Goal of the exercise: In the records below, find the line containing "O(n \log n)$ \\" and the line containing "siempre se divide"; please repeat exactly the lines from one to the other, both included, and nothing more.

==== Material shown ====

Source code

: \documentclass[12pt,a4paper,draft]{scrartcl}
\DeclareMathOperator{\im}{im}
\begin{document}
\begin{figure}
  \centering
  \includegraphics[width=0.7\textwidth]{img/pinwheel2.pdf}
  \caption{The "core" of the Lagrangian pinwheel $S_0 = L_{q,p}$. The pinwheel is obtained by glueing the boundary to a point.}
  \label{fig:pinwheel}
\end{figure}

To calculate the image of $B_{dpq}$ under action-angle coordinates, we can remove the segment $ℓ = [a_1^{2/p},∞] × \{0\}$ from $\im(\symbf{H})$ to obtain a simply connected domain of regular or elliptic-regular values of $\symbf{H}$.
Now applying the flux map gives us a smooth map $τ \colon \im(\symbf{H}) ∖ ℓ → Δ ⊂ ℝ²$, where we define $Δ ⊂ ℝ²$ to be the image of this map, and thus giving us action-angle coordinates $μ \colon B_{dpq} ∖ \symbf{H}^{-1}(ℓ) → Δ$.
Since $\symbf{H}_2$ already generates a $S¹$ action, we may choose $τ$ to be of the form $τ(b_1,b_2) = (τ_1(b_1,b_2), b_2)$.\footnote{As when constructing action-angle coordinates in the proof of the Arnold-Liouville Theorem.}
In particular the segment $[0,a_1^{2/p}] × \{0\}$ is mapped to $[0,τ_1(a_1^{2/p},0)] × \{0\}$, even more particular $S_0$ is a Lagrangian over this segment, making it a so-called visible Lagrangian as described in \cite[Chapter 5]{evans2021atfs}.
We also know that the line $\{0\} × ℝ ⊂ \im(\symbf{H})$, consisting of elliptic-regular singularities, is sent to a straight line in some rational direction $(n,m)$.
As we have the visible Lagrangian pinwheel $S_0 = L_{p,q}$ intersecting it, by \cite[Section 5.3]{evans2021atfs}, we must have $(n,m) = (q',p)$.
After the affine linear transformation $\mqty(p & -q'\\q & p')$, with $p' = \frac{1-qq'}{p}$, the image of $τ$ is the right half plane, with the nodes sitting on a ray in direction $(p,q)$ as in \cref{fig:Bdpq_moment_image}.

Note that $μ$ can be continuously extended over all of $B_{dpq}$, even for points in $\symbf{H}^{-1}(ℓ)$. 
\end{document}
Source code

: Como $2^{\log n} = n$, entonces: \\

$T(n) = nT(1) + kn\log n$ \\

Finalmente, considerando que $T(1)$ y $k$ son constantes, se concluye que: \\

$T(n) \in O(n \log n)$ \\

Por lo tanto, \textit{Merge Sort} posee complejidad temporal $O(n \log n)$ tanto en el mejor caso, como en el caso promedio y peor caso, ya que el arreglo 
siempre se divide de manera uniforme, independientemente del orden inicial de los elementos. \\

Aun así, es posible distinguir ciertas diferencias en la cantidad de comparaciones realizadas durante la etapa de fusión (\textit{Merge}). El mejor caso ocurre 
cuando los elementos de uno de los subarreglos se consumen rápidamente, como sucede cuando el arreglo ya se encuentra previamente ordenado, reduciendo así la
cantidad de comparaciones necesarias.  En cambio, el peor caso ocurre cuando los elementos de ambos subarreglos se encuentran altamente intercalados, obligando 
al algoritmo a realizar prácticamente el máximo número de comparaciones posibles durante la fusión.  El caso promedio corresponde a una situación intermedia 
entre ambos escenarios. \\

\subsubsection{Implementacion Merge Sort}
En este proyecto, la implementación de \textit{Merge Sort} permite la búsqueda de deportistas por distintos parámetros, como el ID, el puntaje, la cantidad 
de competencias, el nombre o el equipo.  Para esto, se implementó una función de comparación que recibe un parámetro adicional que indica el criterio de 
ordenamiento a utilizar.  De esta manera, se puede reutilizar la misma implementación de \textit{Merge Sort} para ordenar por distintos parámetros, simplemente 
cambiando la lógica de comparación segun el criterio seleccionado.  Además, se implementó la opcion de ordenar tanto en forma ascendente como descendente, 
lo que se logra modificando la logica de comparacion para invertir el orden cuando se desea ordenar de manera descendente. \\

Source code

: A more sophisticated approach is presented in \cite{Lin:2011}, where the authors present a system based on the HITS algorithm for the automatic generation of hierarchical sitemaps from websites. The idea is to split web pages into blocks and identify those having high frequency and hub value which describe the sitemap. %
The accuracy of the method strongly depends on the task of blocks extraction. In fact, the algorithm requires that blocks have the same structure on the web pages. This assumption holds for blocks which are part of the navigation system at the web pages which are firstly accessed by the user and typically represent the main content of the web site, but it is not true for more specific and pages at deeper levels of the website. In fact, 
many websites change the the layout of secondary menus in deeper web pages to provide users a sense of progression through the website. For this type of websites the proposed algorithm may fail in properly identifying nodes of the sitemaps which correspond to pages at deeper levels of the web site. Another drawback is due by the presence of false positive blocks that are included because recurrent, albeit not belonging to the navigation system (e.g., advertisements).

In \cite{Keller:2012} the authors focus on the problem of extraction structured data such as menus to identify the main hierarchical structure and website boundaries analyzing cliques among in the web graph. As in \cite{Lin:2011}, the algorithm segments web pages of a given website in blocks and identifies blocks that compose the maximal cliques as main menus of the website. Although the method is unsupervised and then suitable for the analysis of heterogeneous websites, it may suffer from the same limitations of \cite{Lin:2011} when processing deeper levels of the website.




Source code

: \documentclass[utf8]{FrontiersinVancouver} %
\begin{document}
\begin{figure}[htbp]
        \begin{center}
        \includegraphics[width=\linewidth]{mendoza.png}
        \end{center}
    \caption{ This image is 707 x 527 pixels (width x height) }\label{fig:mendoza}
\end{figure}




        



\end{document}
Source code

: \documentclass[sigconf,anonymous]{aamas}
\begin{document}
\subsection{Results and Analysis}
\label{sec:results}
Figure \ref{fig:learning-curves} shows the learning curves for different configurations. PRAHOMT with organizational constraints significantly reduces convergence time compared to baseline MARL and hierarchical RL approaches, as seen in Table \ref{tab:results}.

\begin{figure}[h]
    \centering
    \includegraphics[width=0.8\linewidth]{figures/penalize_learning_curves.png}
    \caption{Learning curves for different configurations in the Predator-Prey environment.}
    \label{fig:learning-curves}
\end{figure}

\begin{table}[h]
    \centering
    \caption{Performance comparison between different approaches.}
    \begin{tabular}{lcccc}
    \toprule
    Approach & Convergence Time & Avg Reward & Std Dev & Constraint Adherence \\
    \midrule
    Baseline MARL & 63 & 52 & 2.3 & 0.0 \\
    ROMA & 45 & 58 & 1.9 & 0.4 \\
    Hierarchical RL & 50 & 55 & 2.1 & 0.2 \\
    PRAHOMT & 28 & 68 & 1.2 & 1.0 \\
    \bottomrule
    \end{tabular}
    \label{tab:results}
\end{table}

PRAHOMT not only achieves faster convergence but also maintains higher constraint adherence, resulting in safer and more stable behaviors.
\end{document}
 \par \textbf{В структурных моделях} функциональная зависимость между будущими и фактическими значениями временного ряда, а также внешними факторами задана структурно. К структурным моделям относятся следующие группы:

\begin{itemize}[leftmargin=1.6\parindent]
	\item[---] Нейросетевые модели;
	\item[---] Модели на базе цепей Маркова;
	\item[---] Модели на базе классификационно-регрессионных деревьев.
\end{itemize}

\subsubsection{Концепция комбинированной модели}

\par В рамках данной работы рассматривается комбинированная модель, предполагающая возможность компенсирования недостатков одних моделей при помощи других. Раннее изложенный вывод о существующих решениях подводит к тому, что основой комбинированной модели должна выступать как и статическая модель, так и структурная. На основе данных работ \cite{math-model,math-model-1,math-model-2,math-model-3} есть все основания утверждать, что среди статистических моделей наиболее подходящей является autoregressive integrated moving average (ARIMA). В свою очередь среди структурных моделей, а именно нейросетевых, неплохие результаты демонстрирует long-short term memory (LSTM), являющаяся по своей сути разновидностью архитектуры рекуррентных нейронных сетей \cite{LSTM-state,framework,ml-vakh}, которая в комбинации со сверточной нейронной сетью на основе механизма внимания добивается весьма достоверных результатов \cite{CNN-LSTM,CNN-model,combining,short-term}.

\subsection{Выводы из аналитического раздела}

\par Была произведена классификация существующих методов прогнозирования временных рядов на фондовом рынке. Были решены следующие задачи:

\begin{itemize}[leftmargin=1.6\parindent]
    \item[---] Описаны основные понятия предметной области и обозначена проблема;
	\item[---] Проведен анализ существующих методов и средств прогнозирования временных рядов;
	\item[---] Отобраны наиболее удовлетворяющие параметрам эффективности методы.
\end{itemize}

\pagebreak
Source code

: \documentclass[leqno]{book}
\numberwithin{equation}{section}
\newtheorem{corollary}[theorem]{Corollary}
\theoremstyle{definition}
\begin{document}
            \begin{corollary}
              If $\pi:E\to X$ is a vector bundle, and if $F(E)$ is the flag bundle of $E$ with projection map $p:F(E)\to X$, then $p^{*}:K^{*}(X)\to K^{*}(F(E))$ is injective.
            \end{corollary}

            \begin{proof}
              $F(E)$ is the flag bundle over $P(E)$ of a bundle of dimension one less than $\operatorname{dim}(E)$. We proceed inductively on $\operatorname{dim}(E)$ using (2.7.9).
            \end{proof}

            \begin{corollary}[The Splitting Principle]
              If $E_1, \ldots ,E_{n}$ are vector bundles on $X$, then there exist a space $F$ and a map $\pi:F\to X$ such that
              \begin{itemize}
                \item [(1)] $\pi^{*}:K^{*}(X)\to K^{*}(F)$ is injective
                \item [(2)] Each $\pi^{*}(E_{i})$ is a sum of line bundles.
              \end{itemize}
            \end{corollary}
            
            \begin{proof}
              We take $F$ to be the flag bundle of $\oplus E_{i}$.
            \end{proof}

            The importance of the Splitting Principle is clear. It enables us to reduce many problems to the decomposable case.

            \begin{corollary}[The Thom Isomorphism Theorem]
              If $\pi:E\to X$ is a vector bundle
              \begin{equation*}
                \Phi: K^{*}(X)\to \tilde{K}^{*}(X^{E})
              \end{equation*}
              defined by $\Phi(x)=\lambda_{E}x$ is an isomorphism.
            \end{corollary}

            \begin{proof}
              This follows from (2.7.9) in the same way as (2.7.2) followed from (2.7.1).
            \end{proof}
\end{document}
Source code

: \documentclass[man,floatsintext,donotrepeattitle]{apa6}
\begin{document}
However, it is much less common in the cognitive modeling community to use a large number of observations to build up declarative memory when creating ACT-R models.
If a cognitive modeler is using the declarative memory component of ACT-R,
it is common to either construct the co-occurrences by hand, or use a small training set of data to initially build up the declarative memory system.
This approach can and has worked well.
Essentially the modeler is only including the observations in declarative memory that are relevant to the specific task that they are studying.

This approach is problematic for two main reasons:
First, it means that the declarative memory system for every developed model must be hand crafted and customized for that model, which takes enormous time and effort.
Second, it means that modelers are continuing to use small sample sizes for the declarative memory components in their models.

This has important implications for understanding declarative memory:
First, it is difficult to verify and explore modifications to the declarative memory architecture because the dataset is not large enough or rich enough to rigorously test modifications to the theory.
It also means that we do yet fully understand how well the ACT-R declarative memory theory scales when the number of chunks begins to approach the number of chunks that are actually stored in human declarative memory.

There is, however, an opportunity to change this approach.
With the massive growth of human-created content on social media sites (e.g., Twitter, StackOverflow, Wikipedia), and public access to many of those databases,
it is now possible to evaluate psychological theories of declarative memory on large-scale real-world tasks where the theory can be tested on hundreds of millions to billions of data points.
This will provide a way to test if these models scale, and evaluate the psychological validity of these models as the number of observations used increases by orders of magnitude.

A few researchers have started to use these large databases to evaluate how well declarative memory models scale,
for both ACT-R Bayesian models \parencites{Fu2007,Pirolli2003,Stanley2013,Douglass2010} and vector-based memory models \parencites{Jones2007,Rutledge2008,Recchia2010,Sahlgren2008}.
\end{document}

====

Task result:
$T(n) \in O(n \log n)$ \\

Por lo tanto, \textit{Merge Sort} posee complejidad temporal $O(n \log n)$ tanto en el mejor caso, como en el caso promedio y peor caso, ya que el arreglo 
siempre se divide de manera uniforme, independientemente del orden inicial de los elementos. \\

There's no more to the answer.